À l'hôpital de Chansserelle, Mme Dickinson reconnaît que «les gens sont vite revenus au travail.» «Tous sont ici, mentionne-t-elle. Certains ne sont pas fonctionnels, mais les gens se sentent trop mal de ne pas aider puisqu'ils sont toujours en vie.»
Que faire?
Le psychologue haïtien Franz Désil, qui travaille aussi à l'hôpital de Chansserelle, explique que consulter un psychologue ne fait pas partie de la culture haïtienne: «Les gens, ici, disent que les psychologues sont pour les faibles. On croit que seules les personnes qui ont de graves troubles psychiatriques doivent les consulter. Mais maintenant, je crois que ces perceptions changeront avec le séisme. Car tout le monde est perturbé.»
Que font les psychologues pour aider les citoyens à s'en sortir? «Premièrement, on leur donne de l'information sur les tremblements de terre pour démystifier tout ça, dit Mme Dickinson. On leur enseigne aussi des techniques de relaxation. Et juste leur permettre d'en parler, c'est déjà beaucoup.»

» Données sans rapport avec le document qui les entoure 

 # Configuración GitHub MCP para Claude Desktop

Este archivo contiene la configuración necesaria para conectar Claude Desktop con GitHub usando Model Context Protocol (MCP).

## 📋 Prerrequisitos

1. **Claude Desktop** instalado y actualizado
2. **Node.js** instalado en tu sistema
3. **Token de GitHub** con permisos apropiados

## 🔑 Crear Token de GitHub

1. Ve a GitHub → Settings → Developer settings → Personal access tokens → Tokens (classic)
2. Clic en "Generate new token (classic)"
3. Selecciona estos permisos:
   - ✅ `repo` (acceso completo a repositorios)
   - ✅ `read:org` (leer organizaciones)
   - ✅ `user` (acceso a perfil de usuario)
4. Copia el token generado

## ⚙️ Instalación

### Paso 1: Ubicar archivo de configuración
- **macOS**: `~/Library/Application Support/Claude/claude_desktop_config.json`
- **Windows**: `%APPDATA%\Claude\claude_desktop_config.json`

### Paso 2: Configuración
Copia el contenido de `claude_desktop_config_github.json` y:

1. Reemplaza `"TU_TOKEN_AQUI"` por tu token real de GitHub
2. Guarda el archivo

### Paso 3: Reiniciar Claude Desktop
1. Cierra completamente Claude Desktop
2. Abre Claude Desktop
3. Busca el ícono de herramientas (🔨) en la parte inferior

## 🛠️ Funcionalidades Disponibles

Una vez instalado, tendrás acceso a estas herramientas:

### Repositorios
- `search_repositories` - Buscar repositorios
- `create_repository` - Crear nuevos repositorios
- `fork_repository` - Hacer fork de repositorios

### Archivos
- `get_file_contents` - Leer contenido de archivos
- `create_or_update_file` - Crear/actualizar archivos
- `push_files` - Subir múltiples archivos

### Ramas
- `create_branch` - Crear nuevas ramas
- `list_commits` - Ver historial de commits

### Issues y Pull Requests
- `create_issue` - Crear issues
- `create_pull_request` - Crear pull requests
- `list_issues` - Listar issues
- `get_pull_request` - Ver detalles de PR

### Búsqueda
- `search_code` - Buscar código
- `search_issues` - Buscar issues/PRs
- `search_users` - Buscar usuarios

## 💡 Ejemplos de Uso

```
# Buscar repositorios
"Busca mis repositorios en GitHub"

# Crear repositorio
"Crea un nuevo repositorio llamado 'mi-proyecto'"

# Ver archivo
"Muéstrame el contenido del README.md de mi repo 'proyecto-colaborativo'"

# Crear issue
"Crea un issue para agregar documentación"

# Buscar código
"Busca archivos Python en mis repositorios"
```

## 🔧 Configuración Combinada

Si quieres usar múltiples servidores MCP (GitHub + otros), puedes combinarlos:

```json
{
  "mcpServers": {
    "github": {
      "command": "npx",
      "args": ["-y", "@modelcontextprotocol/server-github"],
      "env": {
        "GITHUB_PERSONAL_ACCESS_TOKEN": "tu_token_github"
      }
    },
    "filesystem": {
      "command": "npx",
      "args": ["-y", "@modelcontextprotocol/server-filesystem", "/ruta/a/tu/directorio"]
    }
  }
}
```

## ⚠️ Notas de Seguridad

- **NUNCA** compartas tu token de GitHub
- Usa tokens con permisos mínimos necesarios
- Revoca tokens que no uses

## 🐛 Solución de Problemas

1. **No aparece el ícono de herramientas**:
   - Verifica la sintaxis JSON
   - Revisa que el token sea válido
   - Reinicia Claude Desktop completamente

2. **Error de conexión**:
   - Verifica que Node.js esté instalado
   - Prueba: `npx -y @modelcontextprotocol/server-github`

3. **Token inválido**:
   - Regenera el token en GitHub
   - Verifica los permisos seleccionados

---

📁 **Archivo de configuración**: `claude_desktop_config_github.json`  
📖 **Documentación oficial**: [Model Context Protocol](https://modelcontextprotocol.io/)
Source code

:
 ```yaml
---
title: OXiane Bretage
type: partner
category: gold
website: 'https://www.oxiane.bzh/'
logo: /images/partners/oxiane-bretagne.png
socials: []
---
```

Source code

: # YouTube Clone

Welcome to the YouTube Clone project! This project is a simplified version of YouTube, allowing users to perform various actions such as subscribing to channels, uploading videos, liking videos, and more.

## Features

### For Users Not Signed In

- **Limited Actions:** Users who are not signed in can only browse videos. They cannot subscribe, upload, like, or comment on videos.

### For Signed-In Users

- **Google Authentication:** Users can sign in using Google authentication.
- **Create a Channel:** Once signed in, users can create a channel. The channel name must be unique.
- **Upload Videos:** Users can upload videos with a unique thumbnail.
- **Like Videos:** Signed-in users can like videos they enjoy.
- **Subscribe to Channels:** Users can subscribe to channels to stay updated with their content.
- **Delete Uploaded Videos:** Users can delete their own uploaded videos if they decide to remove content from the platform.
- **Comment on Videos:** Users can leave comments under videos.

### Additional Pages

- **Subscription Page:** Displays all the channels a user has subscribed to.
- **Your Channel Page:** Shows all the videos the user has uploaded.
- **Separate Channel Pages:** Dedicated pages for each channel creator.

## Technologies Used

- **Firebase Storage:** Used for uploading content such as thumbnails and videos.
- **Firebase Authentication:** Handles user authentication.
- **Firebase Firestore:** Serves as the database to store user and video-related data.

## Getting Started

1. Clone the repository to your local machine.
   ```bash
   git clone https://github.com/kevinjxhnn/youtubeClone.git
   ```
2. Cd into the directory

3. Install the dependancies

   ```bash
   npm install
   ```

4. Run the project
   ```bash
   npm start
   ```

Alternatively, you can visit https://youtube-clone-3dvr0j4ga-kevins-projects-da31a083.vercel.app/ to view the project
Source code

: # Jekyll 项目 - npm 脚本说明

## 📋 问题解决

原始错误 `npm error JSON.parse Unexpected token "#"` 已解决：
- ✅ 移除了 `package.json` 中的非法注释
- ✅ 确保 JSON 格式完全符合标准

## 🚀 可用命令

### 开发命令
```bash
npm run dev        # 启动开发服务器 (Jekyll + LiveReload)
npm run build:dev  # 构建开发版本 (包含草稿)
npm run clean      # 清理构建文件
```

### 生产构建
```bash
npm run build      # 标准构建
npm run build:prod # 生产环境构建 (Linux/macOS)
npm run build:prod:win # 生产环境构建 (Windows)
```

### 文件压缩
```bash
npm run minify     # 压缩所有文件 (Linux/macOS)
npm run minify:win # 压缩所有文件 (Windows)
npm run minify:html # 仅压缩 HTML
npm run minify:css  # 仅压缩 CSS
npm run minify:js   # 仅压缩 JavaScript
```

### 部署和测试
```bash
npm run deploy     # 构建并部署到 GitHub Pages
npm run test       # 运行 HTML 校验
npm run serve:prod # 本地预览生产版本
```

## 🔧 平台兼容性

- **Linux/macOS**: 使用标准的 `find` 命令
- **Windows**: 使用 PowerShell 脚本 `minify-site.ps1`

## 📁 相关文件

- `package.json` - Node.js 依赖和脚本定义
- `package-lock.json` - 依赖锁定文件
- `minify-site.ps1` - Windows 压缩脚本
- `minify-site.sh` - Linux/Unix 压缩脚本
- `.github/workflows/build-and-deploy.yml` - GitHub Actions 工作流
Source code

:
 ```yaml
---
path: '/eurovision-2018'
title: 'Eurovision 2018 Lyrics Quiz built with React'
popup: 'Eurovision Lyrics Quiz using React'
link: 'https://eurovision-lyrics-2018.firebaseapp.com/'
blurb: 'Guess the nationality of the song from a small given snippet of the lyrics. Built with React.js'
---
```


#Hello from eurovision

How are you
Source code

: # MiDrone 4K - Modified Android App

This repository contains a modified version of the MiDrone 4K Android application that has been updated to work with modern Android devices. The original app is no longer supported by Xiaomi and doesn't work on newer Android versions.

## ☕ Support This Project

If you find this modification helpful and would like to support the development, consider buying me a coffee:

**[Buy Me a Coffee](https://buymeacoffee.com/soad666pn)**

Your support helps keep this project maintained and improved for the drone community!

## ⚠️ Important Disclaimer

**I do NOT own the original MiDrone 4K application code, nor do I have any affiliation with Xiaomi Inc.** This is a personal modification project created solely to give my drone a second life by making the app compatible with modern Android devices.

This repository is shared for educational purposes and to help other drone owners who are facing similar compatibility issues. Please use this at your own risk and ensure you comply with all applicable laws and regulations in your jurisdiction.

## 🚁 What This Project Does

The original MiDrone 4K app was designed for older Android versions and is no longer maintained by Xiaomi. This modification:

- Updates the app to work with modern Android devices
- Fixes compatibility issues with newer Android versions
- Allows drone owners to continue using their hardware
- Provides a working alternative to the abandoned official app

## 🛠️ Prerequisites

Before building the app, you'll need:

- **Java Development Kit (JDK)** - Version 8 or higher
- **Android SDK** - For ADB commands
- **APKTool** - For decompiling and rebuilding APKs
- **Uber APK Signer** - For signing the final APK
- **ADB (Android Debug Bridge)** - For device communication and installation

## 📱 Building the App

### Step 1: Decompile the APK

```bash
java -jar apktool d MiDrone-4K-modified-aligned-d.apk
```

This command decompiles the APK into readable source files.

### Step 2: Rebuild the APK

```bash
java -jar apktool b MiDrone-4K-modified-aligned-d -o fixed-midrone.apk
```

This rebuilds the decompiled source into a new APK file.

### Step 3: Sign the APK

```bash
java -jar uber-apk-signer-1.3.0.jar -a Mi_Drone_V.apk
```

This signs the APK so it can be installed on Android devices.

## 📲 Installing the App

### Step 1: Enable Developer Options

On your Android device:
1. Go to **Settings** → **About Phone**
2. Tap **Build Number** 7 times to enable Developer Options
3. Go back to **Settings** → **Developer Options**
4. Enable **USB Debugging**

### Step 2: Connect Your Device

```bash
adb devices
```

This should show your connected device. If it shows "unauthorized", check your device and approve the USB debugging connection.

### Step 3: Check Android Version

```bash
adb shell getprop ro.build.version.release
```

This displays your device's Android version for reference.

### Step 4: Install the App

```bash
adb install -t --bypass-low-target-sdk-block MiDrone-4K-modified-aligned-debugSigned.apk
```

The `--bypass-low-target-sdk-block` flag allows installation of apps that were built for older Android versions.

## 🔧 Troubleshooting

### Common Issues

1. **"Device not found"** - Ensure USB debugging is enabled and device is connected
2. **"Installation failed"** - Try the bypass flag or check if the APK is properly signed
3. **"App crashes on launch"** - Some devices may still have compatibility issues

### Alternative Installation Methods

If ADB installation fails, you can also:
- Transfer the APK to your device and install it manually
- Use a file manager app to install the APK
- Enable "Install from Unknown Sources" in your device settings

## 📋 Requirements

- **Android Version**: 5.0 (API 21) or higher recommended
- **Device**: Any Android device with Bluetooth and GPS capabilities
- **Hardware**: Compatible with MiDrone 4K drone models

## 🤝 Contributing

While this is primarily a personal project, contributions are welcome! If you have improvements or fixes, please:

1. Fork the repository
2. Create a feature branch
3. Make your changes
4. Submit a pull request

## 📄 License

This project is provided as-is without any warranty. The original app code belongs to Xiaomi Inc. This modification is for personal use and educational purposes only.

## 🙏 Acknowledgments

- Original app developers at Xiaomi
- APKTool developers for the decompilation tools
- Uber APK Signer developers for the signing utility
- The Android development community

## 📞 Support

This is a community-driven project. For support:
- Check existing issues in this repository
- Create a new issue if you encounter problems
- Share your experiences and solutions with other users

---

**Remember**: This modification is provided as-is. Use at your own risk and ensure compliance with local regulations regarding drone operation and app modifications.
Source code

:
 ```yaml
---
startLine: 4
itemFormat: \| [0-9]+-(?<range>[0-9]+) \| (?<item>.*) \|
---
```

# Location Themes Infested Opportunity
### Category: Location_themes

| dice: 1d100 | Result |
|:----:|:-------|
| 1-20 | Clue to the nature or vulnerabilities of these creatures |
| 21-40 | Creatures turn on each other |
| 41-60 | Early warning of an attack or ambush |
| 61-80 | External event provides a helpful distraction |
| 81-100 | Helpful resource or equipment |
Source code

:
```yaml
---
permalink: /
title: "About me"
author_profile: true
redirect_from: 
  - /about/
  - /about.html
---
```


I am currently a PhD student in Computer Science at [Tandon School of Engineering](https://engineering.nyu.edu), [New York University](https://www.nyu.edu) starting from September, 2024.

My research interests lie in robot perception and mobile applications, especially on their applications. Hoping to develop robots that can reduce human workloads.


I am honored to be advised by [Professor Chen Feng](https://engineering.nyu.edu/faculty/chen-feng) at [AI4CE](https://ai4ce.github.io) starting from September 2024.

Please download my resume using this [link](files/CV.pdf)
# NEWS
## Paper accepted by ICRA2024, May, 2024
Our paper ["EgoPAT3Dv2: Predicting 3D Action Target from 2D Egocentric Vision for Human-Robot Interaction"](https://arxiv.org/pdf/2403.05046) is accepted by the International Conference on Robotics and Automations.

Mme Clermont aime organiser des groupes de discussion sur le sujet. «Je les invite aussi à se recueillir. Ça aide dans certains cas», note-t-elle.
Selon Mme Clermont, ce qui sauve les Haïtiens de la dépression, actuellement, c'est la grande force de leurs réseaux sociaux. «Contrairement à d'autres sociétés où les gens sont plus individualistes, ici, on trouve notre force dans la communauté et la famille, remarque-t-elle. Ça, ça va sauver les gens.»